Exercise description: Each line of the data should be transcribed exactly as given.

-- Opening Marker --

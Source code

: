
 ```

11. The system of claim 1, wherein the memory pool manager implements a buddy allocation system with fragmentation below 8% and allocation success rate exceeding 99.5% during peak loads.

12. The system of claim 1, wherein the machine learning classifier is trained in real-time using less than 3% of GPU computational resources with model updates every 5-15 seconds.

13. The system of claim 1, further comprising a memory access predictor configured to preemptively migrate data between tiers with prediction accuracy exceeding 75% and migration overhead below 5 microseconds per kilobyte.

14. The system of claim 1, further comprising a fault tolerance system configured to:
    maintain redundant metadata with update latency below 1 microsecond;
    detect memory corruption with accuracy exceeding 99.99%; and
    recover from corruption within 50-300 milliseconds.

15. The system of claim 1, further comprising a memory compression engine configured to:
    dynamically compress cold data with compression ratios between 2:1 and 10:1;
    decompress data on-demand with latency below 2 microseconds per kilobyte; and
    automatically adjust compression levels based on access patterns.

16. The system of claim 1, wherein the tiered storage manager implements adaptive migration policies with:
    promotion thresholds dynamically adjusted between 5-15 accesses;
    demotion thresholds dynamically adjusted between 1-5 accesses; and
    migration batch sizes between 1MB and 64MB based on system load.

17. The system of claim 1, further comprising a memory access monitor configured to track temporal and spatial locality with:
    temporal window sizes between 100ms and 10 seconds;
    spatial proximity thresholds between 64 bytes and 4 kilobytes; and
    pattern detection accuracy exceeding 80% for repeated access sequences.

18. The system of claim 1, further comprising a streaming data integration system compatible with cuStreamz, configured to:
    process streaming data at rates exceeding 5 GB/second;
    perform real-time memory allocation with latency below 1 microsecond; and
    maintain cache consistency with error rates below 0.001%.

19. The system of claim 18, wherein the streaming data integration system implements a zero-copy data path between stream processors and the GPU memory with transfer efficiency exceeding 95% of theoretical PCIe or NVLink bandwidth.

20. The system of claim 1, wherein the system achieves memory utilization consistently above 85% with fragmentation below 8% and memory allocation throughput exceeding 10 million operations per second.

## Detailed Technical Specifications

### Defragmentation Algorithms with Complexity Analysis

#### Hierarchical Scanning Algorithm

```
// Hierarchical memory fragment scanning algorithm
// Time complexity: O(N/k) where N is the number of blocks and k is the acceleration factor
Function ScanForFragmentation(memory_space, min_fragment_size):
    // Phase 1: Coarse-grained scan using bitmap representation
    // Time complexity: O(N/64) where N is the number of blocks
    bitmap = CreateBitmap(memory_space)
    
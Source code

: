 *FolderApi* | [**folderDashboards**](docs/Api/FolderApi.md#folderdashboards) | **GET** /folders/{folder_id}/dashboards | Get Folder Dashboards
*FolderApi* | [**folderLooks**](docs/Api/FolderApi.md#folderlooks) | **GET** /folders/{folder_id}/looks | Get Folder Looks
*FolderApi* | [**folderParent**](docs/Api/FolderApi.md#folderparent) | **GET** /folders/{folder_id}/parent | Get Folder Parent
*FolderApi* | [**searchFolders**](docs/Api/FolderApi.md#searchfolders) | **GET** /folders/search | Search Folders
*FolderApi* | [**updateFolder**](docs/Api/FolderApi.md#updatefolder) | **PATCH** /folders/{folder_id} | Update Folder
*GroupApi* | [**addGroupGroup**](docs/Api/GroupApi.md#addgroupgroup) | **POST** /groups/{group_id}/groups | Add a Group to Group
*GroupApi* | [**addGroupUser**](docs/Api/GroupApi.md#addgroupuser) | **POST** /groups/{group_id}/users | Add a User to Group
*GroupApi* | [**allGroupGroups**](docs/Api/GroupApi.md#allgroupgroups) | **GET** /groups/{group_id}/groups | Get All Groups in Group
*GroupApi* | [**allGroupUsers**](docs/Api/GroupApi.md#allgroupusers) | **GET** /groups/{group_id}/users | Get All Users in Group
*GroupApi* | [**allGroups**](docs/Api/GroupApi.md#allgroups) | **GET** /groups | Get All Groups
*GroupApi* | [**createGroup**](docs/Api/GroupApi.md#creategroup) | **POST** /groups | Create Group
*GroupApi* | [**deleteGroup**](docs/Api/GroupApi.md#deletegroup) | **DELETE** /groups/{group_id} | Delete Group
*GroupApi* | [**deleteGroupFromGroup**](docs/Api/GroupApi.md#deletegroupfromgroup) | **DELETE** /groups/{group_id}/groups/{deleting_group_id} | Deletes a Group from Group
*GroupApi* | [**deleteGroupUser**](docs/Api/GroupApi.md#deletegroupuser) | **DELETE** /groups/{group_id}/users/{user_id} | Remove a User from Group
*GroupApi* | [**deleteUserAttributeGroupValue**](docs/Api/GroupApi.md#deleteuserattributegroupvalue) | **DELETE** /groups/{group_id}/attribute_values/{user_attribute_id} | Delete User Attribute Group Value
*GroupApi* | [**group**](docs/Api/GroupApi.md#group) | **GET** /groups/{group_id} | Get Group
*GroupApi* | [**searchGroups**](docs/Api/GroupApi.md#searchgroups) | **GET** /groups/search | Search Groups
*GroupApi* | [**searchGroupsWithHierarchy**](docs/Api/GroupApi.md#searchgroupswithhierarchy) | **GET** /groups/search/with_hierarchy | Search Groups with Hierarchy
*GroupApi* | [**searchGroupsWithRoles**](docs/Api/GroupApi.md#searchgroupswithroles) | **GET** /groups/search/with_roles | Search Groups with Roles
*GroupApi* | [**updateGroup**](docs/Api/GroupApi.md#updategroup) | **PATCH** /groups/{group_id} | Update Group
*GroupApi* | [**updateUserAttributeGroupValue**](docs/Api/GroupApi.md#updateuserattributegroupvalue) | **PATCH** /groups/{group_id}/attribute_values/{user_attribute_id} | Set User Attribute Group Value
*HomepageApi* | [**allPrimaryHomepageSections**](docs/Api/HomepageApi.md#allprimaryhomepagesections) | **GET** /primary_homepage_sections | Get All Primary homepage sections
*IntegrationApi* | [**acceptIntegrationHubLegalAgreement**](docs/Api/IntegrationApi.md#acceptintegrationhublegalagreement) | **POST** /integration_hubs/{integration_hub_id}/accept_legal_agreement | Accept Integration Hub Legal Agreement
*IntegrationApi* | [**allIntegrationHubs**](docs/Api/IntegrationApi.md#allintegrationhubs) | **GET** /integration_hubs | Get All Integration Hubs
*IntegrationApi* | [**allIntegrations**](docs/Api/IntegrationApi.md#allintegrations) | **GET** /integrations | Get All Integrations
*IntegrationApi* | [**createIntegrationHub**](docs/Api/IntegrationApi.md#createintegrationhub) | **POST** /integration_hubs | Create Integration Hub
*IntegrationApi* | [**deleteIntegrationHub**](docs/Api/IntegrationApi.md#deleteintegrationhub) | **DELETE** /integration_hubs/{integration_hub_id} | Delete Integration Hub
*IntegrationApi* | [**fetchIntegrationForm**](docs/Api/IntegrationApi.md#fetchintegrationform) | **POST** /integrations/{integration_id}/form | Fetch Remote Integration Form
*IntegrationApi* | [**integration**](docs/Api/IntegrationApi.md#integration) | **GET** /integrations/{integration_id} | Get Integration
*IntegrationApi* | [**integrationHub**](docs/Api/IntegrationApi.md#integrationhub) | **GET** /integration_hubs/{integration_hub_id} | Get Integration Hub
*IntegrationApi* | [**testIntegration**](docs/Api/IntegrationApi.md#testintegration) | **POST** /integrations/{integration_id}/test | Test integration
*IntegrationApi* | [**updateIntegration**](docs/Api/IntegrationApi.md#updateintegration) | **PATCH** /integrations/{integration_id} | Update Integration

-- Closing Marker --

Solution for this task:
Source code

:
 ```

11. The system of claim 1, wherein the memory pool manager implements a buddy allocation system with fragmentation below 8% and allocation success rate exceeding 99.5% during peak loads.

12. The system of claim 1, wherein the machine learning classifier is trained in real-time using less than 3% of GPU computational resources with model updates every 5-15 seconds.

13. The system of claim 1, further comprising a memory access predictor configured to preemptively migrate data between tiers with prediction accuracy exceeding 75% and migration overhead below 5 microseconds per kilobyte.

14. The system of claim 1, further comprising a fault tolerance system configured to:
    maintain redundant metadata with update latency below 1 microsecond;
    detect memory corruption with accuracy exceeding 99.99%; and
    recover from corruption within 50-300 milliseconds.

15. The system of claim 1, further comprising a memory compression engine configured to:
    dynamically compress cold data with compression ratios between 2:1 and 10:1;
    decompress data on-demand with latency below 2 microseconds per kilobyte; and
    automatically adjust compression levels based on access patterns.

16. The system of claim 1, wherein the tiered storage manager implements adaptive migration policies with:
    promotion thresholds dynamically adjusted between 5-15 accesses;
    demotion thresholds dynamically adjusted between 1-5 accesses; and
    migration batch sizes between 1MB and 64MB based on system load.

17. The system of claim 1, further comprising a memory access monitor configured to track temporal and spatial locality with:
    temporal window sizes between 100ms and 10 seconds;
    spatial proximity thresholds between 64 bytes and 4 kilobytes; and
    pattern detection accuracy exceeding 80% for repeated access sequences.

18. The system of claim 1, further comprising a streaming data integration system compatible with cuStreamz, configured to:
    process streaming data at rates exceeding 5 GB/second;
    perform real-time memory allocation with latency below 1 microsecond; and
    maintain cache consistency with error rates below 0.001%.

19. The system of claim 18, wherein the streaming data integration system implements a zero-copy data path between stream processors and the GPU memory with transfer efficiency exceeding 95% of theoretical PCIe or NVLink bandwidth.

20. The system of claim 1, wherein the system achieves memory utilization consistently above 85% with fragmentation below 8% and memory allocation throughput exceeding 10 million operations per second.

## Detailed Technical Specifications

### Defragmentation Algorithms with Complexity Analysis

#### Hierarchical Scanning Algorithm

```
// Hierarchical memory fragment scanning algorithm
// Time complexity: O(N/k) where N is the number of blocks and k is the acceleration factor
Function ScanForFragmentation(memory_space, min_fragment_size):
    // Phase 1: Coarse-grained scan using bitmap representation
    // Time complexity: O(N/64) where N is the number of blocks
    bitmap = CreateBitmap(memory_space)
    
Source code

: *FolderApi* | [**folderDashboards**](docs/Api/FolderApi.md#folderdashboards) | **GET** /folders/{folder_id}/dashboards | Get Folder Dashboards
*FolderApi* | [**folderLooks**](docs/Api/FolderApi.md#folderlooks) | **GET** /folders/{folder_id}/looks | Get Folder Looks
*FolderApi* | [**folderParent**](docs/Api/FolderApi.md#folderparent) | **GET** /folders/{folder_id}/parent | Get Folder Parent
*FolderApi* | [**searchFolders**](docs/Api/FolderApi.md#searchfolders) | **GET** /folders/search | Search Folders
*FolderApi* | [**updateFolder**](docs/Api/FolderApi.md#updatefolder) | **PATCH** /folders/{folder_id} | Update Folder
*GroupApi* | [**addGroupGroup**](docs/Api/GroupApi.md#addgroupgroup) | **POST** /groups/{group_id}/groups | Add a Group to Group
*GroupApi* | [**addGroupUser**](docs/Api/GroupApi.md#addgroupuser) | **POST** /groups/{group_id}/users | Add a User to Group
*GroupApi* | [**allGroupGroups**](docs/Api/GroupApi.md#allgroupgroups) | **GET** /groups/{group_id}/groups | Get All Groups in Group
*GroupApi* | [**allGroupUsers**](docs/Api/GroupApi.md#allgroupusers) | **GET** /groups/{group_id}/users | Get All Users in Group
*GroupApi* | [**allGroups**](docs/Api/GroupApi.md#allgroups) | **GET** /groups | Get All Groups
*GroupApi* | [**createGroup**](docs/Api/GroupApi.md#creategroup) | **POST** /groups | Create Group
*GroupApi* | [**deleteGroup**](docs/Api/GroupApi.md#deletegroup) | **DELETE** /groups/{group_id} | Delete Group
*GroupApi* | [**deleteGroupFromGroup**](docs/Api/GroupApi.md#deletegroupfromgroup) | **DELETE** /groups/{group_id}/groups/{deleting_group_id} | Deletes a Group from Group
*GroupApi* | [**deleteGroupUser**](docs/Api/GroupApi.md#deletegroupuser) | **DELETE** /groups/{group_id}/users/{user_id} | Remove a User from Group
*GroupApi* | [**deleteUserAttributeGroupValue**](docs/Api/GroupApi.md#deleteuserattributegroupvalue) | **DELETE** /groups/{group_id}/attribute_values/{user_attribute_id} | Delete User Attribute Group Value
*GroupApi* | [**group**](docs/Api/GroupApi.md#group) | **GET** /groups/{group_id} | Get Group
*GroupApi* | [**searchGroups**](docs/Api/GroupApi.md#searchgroups) | **GET** /groups/search | Search Groups
*GroupApi* | [**searchGroupsWithHierarchy**](docs/Api/GroupApi.md#searchgroupswithhierarchy) | **GET** /groups/search/with_hierarchy | Search Groups with Hierarchy
*GroupApi* | [**searchGroupsWithRoles**](docs/Api/GroupApi.md#searchgroupswithroles) | **GET** /groups/search/with_roles | Search Groups with Roles
*GroupApi* | [**updateGroup**](docs/Api/GroupApi.md#updategroup) | **PATCH** /groups/{group_id} | Update Group
*GroupApi* | [**updateUserAttributeGroupValue**](docs/Api/GroupApi.md#updateuserattributegroupvalue) | **PATCH** /groups/{group_id}/attribute_values/{user_attribute_id} | Set User Attribute Group Value
*HomepageApi* | [**allPrimaryHomepageSections**](docs/Api/HomepageApi.md#allprimaryhomepagesections) | **GET** /primary_homepage_sections | Get All Primary homepage sections
*IntegrationApi* | [**acceptIntegrationHubLegalAgreement**](docs/Api/IntegrationApi.md#acceptintegrationhublegalagreement) | **POST** /integration_hubs/{integration_hub_id}/accept_legal_agreement | Accept Integration Hub Legal Agreement
*IntegrationApi* | [**allIntegrationHubs**](docs/Api/IntegrationApi.md#allintegrationhubs) | **GET** /integration_hubs | Get All Integration Hubs
*IntegrationApi* | [**allIntegrations**](docs/Api/IntegrationApi.md#allintegrations) | **GET** /integrations | Get All Integrations
*IntegrationApi* | [**createIntegrationHub**](docs/Api/IntegrationApi.md#createintegrationhub) | **POST** /integration_hubs | Create Integration Hub
*IntegrationApi* | [**deleteIntegrationHub**](docs/Api/IntegrationApi.md#deleteintegrationhub) | **DELETE** /integration_hubs/{integration_hub_id} | Delete Integration Hub
*IntegrationApi* | [**fetchIntegrationForm**](docs/Api/IntegrationApi.md#fetchintegrationform) | **POST** /integrations/{integration_id}/form | Fetch Remote Integration Form
*IntegrationApi* | [**integration**](docs/Api/IntegrationApi.md#integration) | **GET** /integrations/{integration_id} | Get Integration
*IntegrationApi* | [**integrationHub**](docs/Api/IntegrationApi.md#integrationhub) | **GET** /integration_hubs/{integration_hub_id} | Get Integration Hub
*IntegrationApi* | [**testIntegration**](docs/Api/IntegrationApi.md#testintegration) | **POST** /integrations/{integration_id}/test | Test integration
*IntegrationApi* | [**updateIntegration**](docs/Api/IntegrationApi.md#updateintegration) | **PATCH** /integrations/{integration_id} | Update Integration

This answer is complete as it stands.